══ Material provided ══

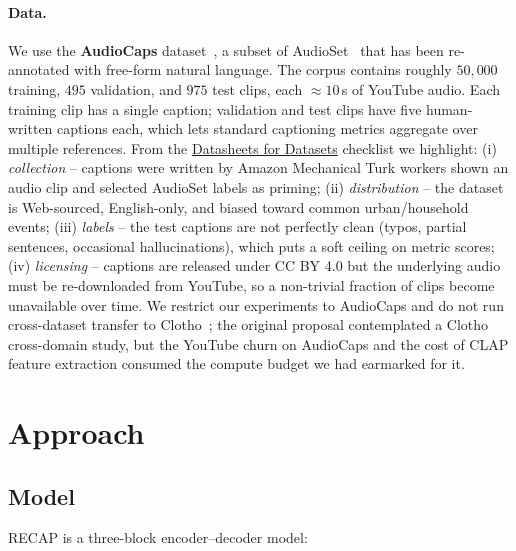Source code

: \documentclass[10pt,twocolumn,letterpaper]{article}
\begin{document}
\paragraph{Data.}
We use the \textbf{AudioCaps} dataset~\cite{kim2019audiocaps}, a subset of
AudioSet~\cite{gemmeke2017audioset} that has been re-annotated with free-form
natural language. The corpus contains roughly $50{,}000$ training, $495$
validation, and $975$ test clips, each $\approx 10$\,s of YouTube audio. Each
training clip has a single caption; validation and test clips have five
human-written captions each, which lets standard captioning metrics aggregate
over multiple references. From the
\href{https://arxiv.org/abs/1803.09010}{Datasheets for Datasets} checklist we
highlight: (i) \emph{collection} -- captions were written by Amazon Mechanical
Turk workers shown an audio clip and selected AudioSet labels as priming;
(ii) \emph{distribution} -- the dataset is Web-sourced, English-only, and
biased toward common urban/household events; (iii) \emph{labels} -- the test
captions are not perfectly clean (typos, partial sentences, occasional
hallucinations), which puts a soft ceiling on metric scores;
(iv) \emph{licensing} -- captions are released under CC BY 4.0 but the
underlying audio must be re-downloaded from YouTube, so a non-trivial fraction
of clips become unavailable over time. We restrict our experiments to
AudioCaps and do not run cross-dataset transfer to Clotho~\cite{drossos2020clotho};
the original proposal contemplated a Clotho cross-domain study, but the YouTube
churn on AudioCaps and the cost of CLAP feature extraction consumed the
compute budget we had earmarked for it.

\section{Approach}

\subsection{Model}
RECAP is a three-block encoder--decoder model:
\end{document}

═══

**Problem statement**
If a line of the listing above contains "over", pick it out and copy it.

**Written answer**
over multiple references. From the
of clips become unavailable over time. We restrict our experiments to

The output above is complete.